Serviora
Abdulah se enamoró locamente de una de las bailaoras del cuadro flamenco. Era tímido y metafórico. Y trasladó al sargento su deseo de conocerla personalmente
Visitó Granada, en los años cincuenta, el Príncipe Abdulah de Jordania, hermano del Rey Hussein y tío del actual monarca alauita. Y Franco ordenó que se le rindieran honores de Jefe de Estado. Lo que narro me lo contó José María Stampa Braun, el gran penalista nacido en Valladolid y catedrático de Derecho Penal en la Universidad de Granada. El día previo a la recepción organizada por el Jefe del Estado a su invitado en la Alhambra, el Gobernador Civil llevó al príncipe jordano a un espectáculo flamenco en las cuevas de Sacromonte.
Se buscó entre los catedráticos de Árabe de la Universidad un intérprete de tronío. Pero todos rechazaron la invitación por no considerarse adecuados, incluido entre ellos don Emilio García Gómez, ilustre arabista y académico de la RAE. Un sargento retirado de la Legión, con muchos años en Ceuta, Melilla y el Sahara Español, aceptó la encomienda.
Abdulah se enamoró locamente de una de las bailaoras del cuadro flamenco. Era tímido y metafórico. Y trasladó al sargento su deseo de conocerla personalmente. El sargento reclamó su presencia y se la presentó al príncipe. «Niña, 'Su Artesa' Abdulah de Jordania. 'Artesa', Lolita 'la Alpujarreña'». Y el príncipe, mirando a lo alto, soltó la primera parrafada poética: «Ajamalah…» (Los puntos suspensivos me alivian de transcribir el mensaje en jordano).

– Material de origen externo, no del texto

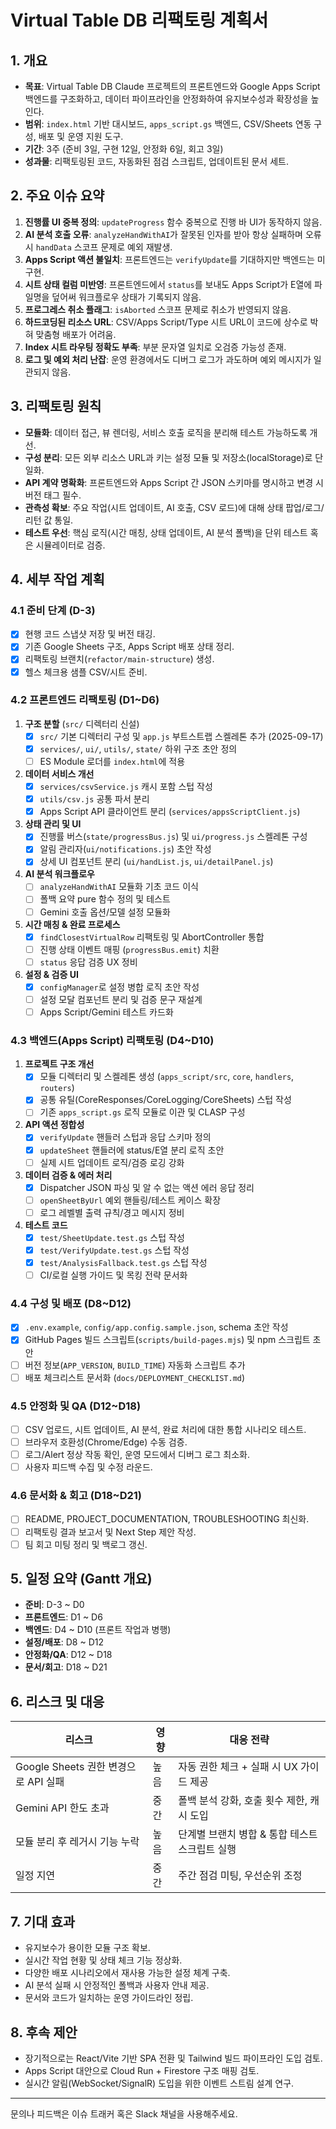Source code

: # Virtual Table DB 리팩토링 계획서

## 1. 개요
- **목표**: Virtual Table DB Claude 프로젝트의 프론트엔드와 Google Apps Script 백엔드를 구조화하고, 데이터 파이프라인을 안정화하여 유지보수성과 확장성을 높인다.
- **범위**: `index.html` 기반 대시보드, `apps_script.gs` 백엔드, CSV/Sheets 연동 구성, 배포 및 운영 지원 도구.
- **기간**: 3주 (준비 3일, 구현 12일, 안정화 6일, 회고 3일)
- **성과물**: 리팩토링된 코드, 자동화된 점검 스크립트, 업데이트된 문서 세트.

## 2. 주요 이슈 요약
1. **진행률 UI 중복 정의**: `updateProgress` 함수 중복으로 진행 바 UI가 동작하지 않음.
2. **AI 분석 호출 오류**: `analyzeHandWithAI`가 잘못된 인자를 받아 항상 실패하며 오류 시 `handData` 스코프 문제로 예외 재발생.
3. **Apps Script 액션 불일치**: 프론트엔드는 `verifyUpdate`를 기대하지만 백엔드는 미구현.
4. **시트 상태 컬럼 미반영**: 프론트엔드에서 `status`를 보내도 Apps Script가 E열에 파일명을 덮어써 워크플로우 상태가 기록되지 않음.
5. **프로그레스 취소 플래그**: `isAborted` 스코프 문제로 취소가 반영되지 않음.
6. **하드코딩된 리소스 URL**: CSV/Apps Script/Type 시트 URL이 코드에 상수로 박혀 맞춤형 배포가 어려움.
7. **Index 시트 라우팅 정확도 부족**: 부분 문자열 일치로 오검증 가능성 존재.
8. **로그 및 예외 처리 난잡**: 운영 환경에서도 디버그 로그가 과도하며 예외 메시지가 일관되지 않음.

## 3. 리팩토링 원칙
- **모듈화**: 데이터 접근, 뷰 렌더링, 서비스 호출 로직을 분리해 테스트 가능하도록 개선.
- **구성 분리**: 모든 외부 리소스 URL과 키는 설정 모듈 및 저장소(localStorage)로 단일화.
- **API 계약 명확화**: 프론트엔드와 Apps Script 간 JSON 스키마를 명시하고 변경 시 버전 태그 필수.
- **관측성 확보**: 주요 작업(시트 업데이트, AI 호출, CSV 로드)에 대해 상태 팝업/로그/리턴 값 통일.
- **테스트 우선**: 핵심 로직(시간 매칭, 상태 업데이트, AI 분석 폴백)을 단위 테스트 혹은 시뮬레이터로 검증.

## 4. 세부 작업 계획

### 4.1 준비 단계 (D-3)
- [x] 현행 코드 스냅샷 저장 및 버전 태깅.
- [x] 기존 Google Sheets 구조, Apps Script 배포 상태 정리.
- [x] 리팩토링 브랜치(`refactor/main-structure`) 생성.
- [x] 헬스 체크용 샘플 CSV/시트 준비.

### 4.2 프론트엔드 리팩토링 (D1~D6)
1. **구조 분할** (`src/` 디렉터리 신설)
   - [x] `src/` 기본 디렉터리 구성 및 `app.js` 부트스트랩 스켈레톤 추가 (2025-09-17)
   - [x] `services/`, `ui/`, `utils/`, `state/` 하위 구조 초안 정의
   - [ ] ES Module 로더를 `index.html`에 적용
2. **데이터 서비스 개선**
   - [x] `services/csvService.js` 캐시 포함 스텁 작성
   - [x] `utils/csv.js` 공통 파서 분리
   - [x] Apps Script API 클라이언트 분리 (`services/appsScriptClient.js`)
3. **상태 관리 및 UI**
   - [x] 진행률 버스(`state/progressBus.js`) 및 `ui/progress.js` 스켈레톤 구성
   - [x] 알림 관리자(`ui/notifications.js`) 초안 작성
   - [x] 상세 UI 컴포넌트 분리 (`ui/handList.js`, `ui/detailPanel.js`)
4. **AI 분석 워크플로우**
   - [ ] `analyzeHandWithAI` 모듈화 기초 코드 이식
   - [ ] 폴백 요약 pure 함수 정의 및 테스트
   - [ ] Gemini 호출 옵션/모델 설정 모듈화
5. **시간 매칭 & 완료 프로세스**
   - [x] `findClosestVirtualRow` 리팩토링 및 AbortController 통합
   - [ ] 진행 상태 이벤트 매핑 (`progressBus.emit`) 치환
   - [ ] `status` 응답 검증 UX 정비
6. **설정 & 검증 UI**
   - [x] `configManager`로 설정 병합 로직 초안 작성
   - [ ] 설정 모달 컴포넌트 분리 및 검증 문구 재설계
   - [ ] Apps Script/Gemini 테스트 카드화

### 4.3 백엔드(Apps Script) 리팩토링 (D4~D10)
1. **프로젝트 구조 개선**
   - [x] 모듈 디렉터리 및 스켈레톤 생성 (`apps_script/src`, `core`, `handlers`, `routers`)
   - [x] 공통 유틸(CoreResponses/CoreLogging/CoreSheets) 스텁 작성
   - [ ] 기존 `apps_script.gs` 로직 모듈로 이관 및 CLASP 구성
2. **API 액션 정합성**
   - [x] `verifyUpdate` 핸들러 스텁과 응답 스키마 정의
   - [x] `updateSheet` 핸들러에 status/E열 분리 로직 초안
   - [ ] 실제 시트 업데이트 로직/검증 로깅 강화
3. **데이터 검증 & 에러 처리**
   - [x] Dispatcher JSON 파싱 및 알 수 없는 액션 에러 응답 정리
   - [ ] `openSheetByUrl` 예외 핸들링/테스트 케이스 확장
   - [ ] 로그 레벨별 출력 규칙/경고 메시지 정비
4. **테스트 코드**
   - [x] `test/SheetUpdate.test.gs` 스텁 작성
   - [x] `test/VerifyUpdate.test.gs` 스텁 작성
   - [x] `test/AnalysisFallback.test.gs` 스텁 작성
   - [ ] CI/로컬 실행 가이드 및 목킹 전략 문서화

### 4.4 구성 및 배포 (D8~D12)
- [x] `.env.example`, `config/app.config.sample.json`, schema 초안 작성
- [x] GitHub Pages 빌드 스크립트(`scripts/build-pages.mjs`) 및 npm 스크립트 초안
- [ ] 버전 정보(`APP_VERSION`, `BUILD_TIME`) 자동화 스크립트 추가
- [ ] 배포 체크리스트 문서화 (`docs/DEPLOYMENT_CHECKLIST.md`)

### 4.5 안정화 및 QA (D12~D18)
- [ ] CSV 업로드, 시트 업데이트, AI 분석, 완료 처리에 대한 통합 시나리오 테스트.
- [ ] 브라우저 호환성(Chrome/Edge) 수동 검증.
- [ ] 로그/Alert 정상 작동 확인, 운영 모드에서 디버그 로그 최소화.
- [ ] 사용자 피드백 수집 및 수정 라운드.

### 4.6 문서화 & 회고 (D18~D21)
- [ ] README, PROJECT_DOCUMENTATION, TROUBLESHOOTING 최신화.
- [ ] 리팩토링 결과 보고서 및 Next Step 제안 작성.
- [ ] 팀 회고 미팅 정리 및 백로그 갱신.

## 5. 일정 요약 (Gantt 개요)
- **준비**: D-3 ~ D0
- **프론트엔드**: D1 ~ D6
- **백엔드**: D4 ~ D10 (프론트 작업과 병행)
- **설정/배포**: D8 ~ D12
- **안정화/QA**: D12 ~ D18
- **문서/회고**: D18 ~ D21

## 6. 리스크 및 대응
| 리스크 | 영향 | 대응 전략 |
| --- | --- | --- |
| Google Sheets 권한 변경으로 API 실패 | 높음 | 자동 권한 체크 + 실패 시 UX 가이드 제공 |
| Gemini API 한도 초과 | 중간 | 폴백 분석 강화, 호출 횟수 제한, 캐시 도입 |
| 모듈 분리 후 레거시 기능 누락 | 높음 | 단계별 브랜치 병합 & 통합 테스트 스크립트 실행 |
| 일정 지연 | 중간 | 주간 점검 미팅, 우선순위 조정 |

## 7. 기대 효과
- 유지보수가 용이한 모듈 구조 확보.
- 실시간 작업 현황 및 상태 체크 기능 정상화.
- 다양한 배포 시나리오에서 재사용 가능한 설정 체계 구축.
- AI 분석 실패 시 안정적인 폴백과 사용자 안내 제공.
- 문서와 코드가 일치하는 운영 가이드라인 정립.

## 8. 후속 제안
- 장기적으로는 React/Vite 기반 SPA 전환 및 Tailwind 빌드 파이프라인 도입 검토.
- Apps Script 대안으로 Cloud Run + Firestore 구조 매핑 검토.
- 실시간 알림(WebSocket/SignalR) 도입을 위한 이벤트 스트림 설계 연구.

---
문의나 피드백은 이슈 트래커 혹은 Slack 채널을 사용해주세요.
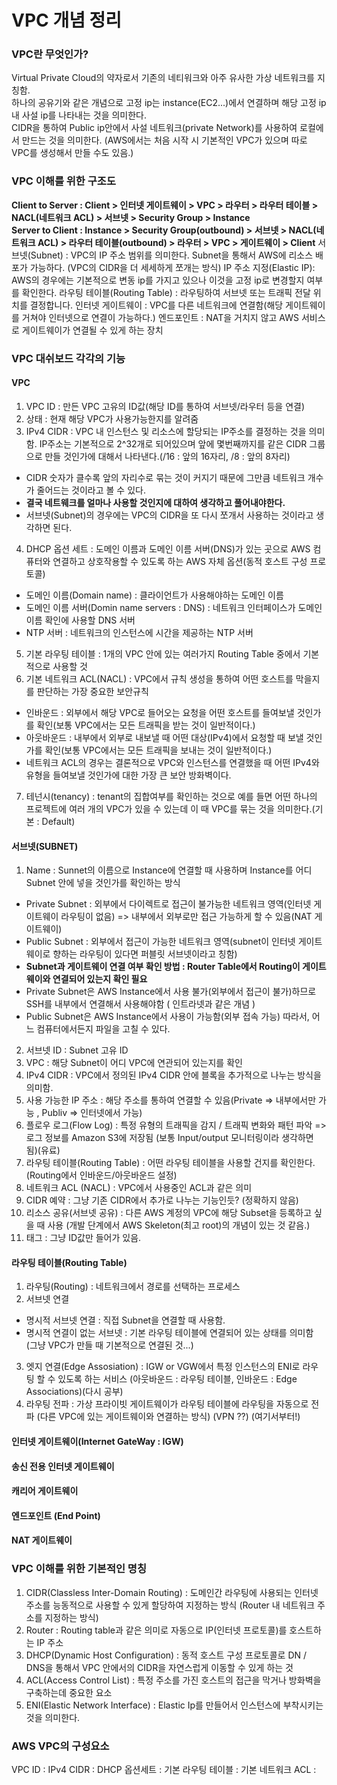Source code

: # VPC 개념 정리

### VPC란 무엇인가?
Virtual Private Cloud의 약자로서 기존의 네티워크와 아주 유사한 가상 네트워크를 지칭함.  
하나의 공유기와 같은 개념으로 고정 ip는 instance(EC2...)에서 연결하며 해당 고정 ip 내 사설 ip를 나타내는 것을 의미한다.  
CIDR을 통하여 Public ip안에서 사설 네트워크(private Network)를 사용하여 로컬에서 만드는 것을 의미한다.
(AWS에서는 처음 시작 시 기본적인 VPC가 있으며 따로 VPC를 생성해서 만들 수도 있음.)  

### VPC 이해를 위한 구조도 
**Client to Server : Client > 인터넷 게이트웨이 > VPC > 라우터 > 라우터 테이블 > NACL(네트워크 ACL) > 서브넷 > Security Group > Instance  
Server to Client : Instance > Security Group(outbound) > 서브넷 > NACL(네트워크 ACL) > 라우터 테이블(outbound) > 라우터 > VPC > 게이트웨이 > Client**
서브넷(Subnet) : VPC의 IP 주소 범위를 의미한다. Subnet을 통해서 AWS에 리소스 배포가 가능하다. (VPC의 CIDR을 더 세세하게 쪼개는 방식)
IP 주소 지정(Elastic IP): AWS의 경우에는 기본적으로 변동 ip를 가지고 있으나 이것을 고정 ip로 변경할지 여부를 확인한다.
라우팅 테이블(Routing Table) : 라우팅하여 서브넷 또는 트래픽 전달 위치를 결정합니다.
인터넷 게이트웨이 : VPC를 다른 네트워크에 연결함(해당 게이트웨이를 거쳐야 인터넷으로 연결이 가능하다.)
엔드포인트 : NAT을 거치지 않고 AWS 서비스로 게이트웨이가 연결될 수 있게 하는 장치

### VPC 대쉬보드 각각의 기능

#### VPC
1. VPC ID : 만든 VPC 고유의 ID값(해당 ID를 통하여 서브넷/라우터 등을 연결)
2. 상태 : 현재 해당 VPC가 사용가능한지를 알려줌
3. IPv4 CIDR : VPC 내 인스턴스 및 리소스에 할당되는 IP주소를 결정하는 것을 의미함. IP주소는 기본적으로 2^32개로 되어있으며 앞에 몇번째까지를 같은 CIDR 그룹으로 만들 것인가에 대해서 나타낸다.(/16 : 앞의 16자리, /8 : 앞의 8자리) 
  * CIDR 숫자가 클수록 앞의 자리수로 묶는 것이 커지기 때문에 그만큼 네트워크 개수가 줄어드는 것이라고 볼 수 있다.
  * **결국 네트웨크를 얼마나 사용할 것인지에 대하여 생각하고 풀어내야한다.**
  * 서브넷(Subnet)의 경우에는 VPC의 CIDR을 또 다시 쪼개서 사용하는 것이라고 생각하면 된다.  
4. DHCP 옵션 세트 : 도메인 이름과 도메인 이름 서버(DNS)가 있는 곳으로 AWS 컴퓨터와 연결하고 상호작용할 수 있도록 하는 AWS 자체 옵션(동적 호스트 구성 프로토콜)  
  * 도메인 이름(Domain name) : 클라이언트가 사용해야하는 도메인 이름
  * 도메인 이름 서버(Domin name servers : DNS) : 네트워크 인터페이스가 도메인 이름 확인에 사용할 DNS 서버
  * NTP 서버 : 네트워크의 인스턴스에 시간을 제공하는 NTP 서버
5. 기본 라우팅 테이블 : 1개의 VPC 안에 있는 여러가지 Routing Table 중에서 기본적으로 사용할 것
6. 기본 네트워크 ACL(NACL) : VPC에서 규칙 생성을 통하여 어떤 호스트를 막을지를 판단하는 가장 중요한 보안규칙
  * 인바운드 : 외부에서 해당 VPC로 들어오는 요청을 어떤 호스트를 들여보낼 것인가를 확인(보통 VPC에서는 모든 트래픽을 받는 것이 일반적이다.)
  * 아웃바운드 : 내부에서 외부로 내보낼 때 어떤 대상(IPv4)에서 요청할 때 보낼 것인가를 확인(보통 VPC에서는 모든 트래픽을 보내는 것이 일반적이다.)
  * 네트워크 ACL의 경우는 결론적으로 VPC와 인스턴스를 연결했을 때 어떤 IPv4와 유형을 들여보낼 것인가에 대한 가장 큰 보안 방화벽이다.
7. 테넌시(tenancy) : tenant의 집합여부를 확인하는 것으로 예를 들면 어떤 하나의 프로젝트에 여러 개의 VPC가 있을 수 있는데 이 때 VPC를 묶는 것을 의미한다.(기본 : Default)

#### 서브넷(SUBNET)
1. Name : Sunnet의 이름으로 Instance에 연결할 때 사용하며 Instance를 어디 Subnet 안에 넣을 것인가를 확인하는 방식
  * Private Subnet : 외부에서 다이렉트로 접근이 불가능한 네트워크 영역(인터넷 게이트웨이 라우팅이 없음) => 내부에서 외부로만 접근 가능하게 할 수 있음(NAT 게이트웨이)
  * Public Subnet : 외부에서 접근이 가능한 네트워크 영역(subnet이 인터넷 게이트웨이로 향하는 라우팅이 있다면 퍼블릿 서브넷이라고 칭함)
  * **Subnet과 게이트웨이 연결 여부 확인 방법 : Router Table에서 Routing이 게이트웨이와 연결되어 있는지 확인 필요**
  * Private Subnet은 AWS Instance에서 사용 불가(외부에서 접근이 불가)하므로 SSH를 내부에서 연결해서 사용해야함 ( 인트라넷과 같은 개념 )
  * Public Subnet은 AWS Instance에서 사용이 가능함(외부 접속 가능) 따라서, 어느 컴퓨터에서든지 파일을 고칠 수 있다.
2. 서브넷 ID : Subnet 고유 ID
3. VPC : 해당 Subnet이 어디 VPC에 연관되어 있는지를 확인
4. IPv4 CIDR : VPC에서 정의된 IPv4 CIDR 안에 블록을 추가적으로 나누는 방식을 의미함.
5. 사용 가능한 IP 주소 : 해당 주소를 통하여 연결할 수 있음(Private => 내부에서만 가능 , Publiv => 인터넷에서 가능)
6. 플로우 로그(Flow Log) : 특정 유형의 트래픽을 감지 / 트래픽 변화와 패턴 파악 => 로그 정보를 Amazon S3에 저장됨 (보통 Input/output 모니터링이라 생각하면 됨)(유료)
7. 라우팅 테이블(Routing Table) : 어떤 라우팅 테이블을 사용할 건지를 확인한다.(Routing에서 인바운드/아웃바운드 설정)
8. 네트워크 ACL (NACL) : VPC에서 사용중인 ACL과 같은 의미
9. CIDR 예약 : 그냥 기존 CIDR에서 추가로 나누는 기능인듯? (정확하지 않음)
10. 리소스 공유(서브넷 공유) : 다른 AWS 계정의 VPC에 해당 Subset을 등록하고 싶을 때 사용 (개발 단계에서 AWS Skeleton(최고 root)의 개념이 있는 것 같음.)
11. 태그 : 그냥 ID값만 들어가 있음.

#### 라우팅 테이블(Routing Table)
1. 라우팅(Routing) : 네트워크에서 경로를 선택하는 프로세스 
2. 서브넷 연결
  * 명시적 서브넷 연결 : 직접 Subnet을 연결할 때 사용함.
  * 명시적 연결이 없는 서브넷 : 기본 라우팅 테이블에 연결되어 있는 상태를 의미함 (그냥 VPC가 만들 때 기본적으로 연결된 것...)
3. 엣지 연결(Edge Assosiation) : IGW or VGW에서 특정 인스턴스의 ENI로 라우팅 할 수 있도록 하는 서비스 (아웃바운드 : 라우팅 테이블, 인바운드 : Edge Associations)(다시 공부)
4. 라우팅 전파 : 가상 프라이빗 게이트웨이가 라우팅 테이블에 라우팅을 자동으로 전파 (다른 VPC에 있는 게이트웨이와 연결하는 방식) (VPN ??) (여기서부터!)

#### 인터넷 게이트웨이(Internet GateWay : IGW)

#### 송신 전용 인터넷 게이트웨이
#### 캐리어 게이트웨이
#### 엔드포인트 (End Point)
#### NAT 게이트웨이


### VPC 이해를 위한 기본적인 명칭
1. CIDR(Classless Inter-Domain Routing) : 도메인간 라우팅에 사용되는 인터넷 주소를 능동적으로 사용할 수 있게 할당하여 지정하는 방식 (Router 내 네트워크 주소를 지정하는 방식)
2. Router : Routing table과 같은 의미로 자동으로 IP(인터넷 프로토콜)를 호스트하는 IP 주소 
3. DHCP(Dynamic Host Configuration) : 동적 호스트 구성 프로토콜로 DN / DNS을 통해서 VPC 안에서의 CIDR을 자연스럽게 이동할 수 있게 하는 것
4. ACL(Access Control List) : 특정 주소를 가진 호스트의 접근을 막거나 방화벽을 구축하는데 중요한 요소
5. ENI(Elastic Network Interface) : Elastic Ip를 만들어서 인스턴스에 부착시키는 것을 의미한다.

### AWS VPC의 구성요소
VPC ID :
IPv4 CIDR : 
DHCP 옵션세트 : 
기본 라우팅 테이블 :
기본 네트워크 ACL :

El sargento se lo tradujo a Lolita «la Alpujarreña»: «Mira, niña, que 'Su Artesa' dice que cuando mueves los brazos pareces una palmera cimbreándote por el viento». Y Lolita se emocionó, lógicamente. «Por Dios, que cosa tan bonita me ha dicho 'Su Artesa'. Respóndele que estoy muy agradecida». El sargento tradujo a Lolita y el príncipe, nuevamente, fijó su mirada a las alturas. Y soltó su segundo párrafo metafórico. «Ajamalah…». Y esperó respuesta.
«Mi niña, que dice 'Su Artesa' que al bailar pareces una gacela moviéndote sobre las dunas». «¡Ayyy, madre mía, qué preciosidad lo que me ha dicho 'Su Artesa'! Le dices de mi parte que muchísimas gracias, que nadie me había dicho antes que él una cosa tan maravillosa». El sargento tradujo, y el príncipe clavó de nuevo sus ojos en los techos de la gran cueva. Pasados unos minutos, retomó la palabra. «Ajamalah…». La tercera metáfora era de imposible rechazo. «Oye bien, niña. Que 'Su Artesa' dice que tus labios como son como dátiles maduros, y que le encantaría probarlos»; «Ohhh, qué sensibilidad la de 'Su Artesa', que manera de decirlo, que hombría de bien, que palabras tan bellas… Le dices que me siento cohibida ante tanta hermosura. Nunca, nunca, nunca me habían dicho nada tan precioso». El sargento tradujo, y el príncipe, algo irritado, prosiguió: «Ajamalah…». El sargento, le ofreció a Lolita la traducción literal. «Mira, mi niña. Que dice 'Su Artesa' que tu cuerpo, cuando bailas, lo mueven las estrellas del firmamento y que...». Y Lolita «la Alpujarreña», en este punto y momento de la seducción, elevó sus pechos, reunió sus manos, abrió las piernas, y derretida de emociones imprevistas, le dijo al sargento. «Le dices de mi parte a 'Su Artesa' que jamás olvidaré esta noche. Que es un Príncipe real y un Príncipe de la poesía. Que siempre le estaré agradecida, pero que… ¡serviora no folla!».
Y «Su Artesa» se fue bolo al hotel. Bolo y solo. ¡Faltaría más!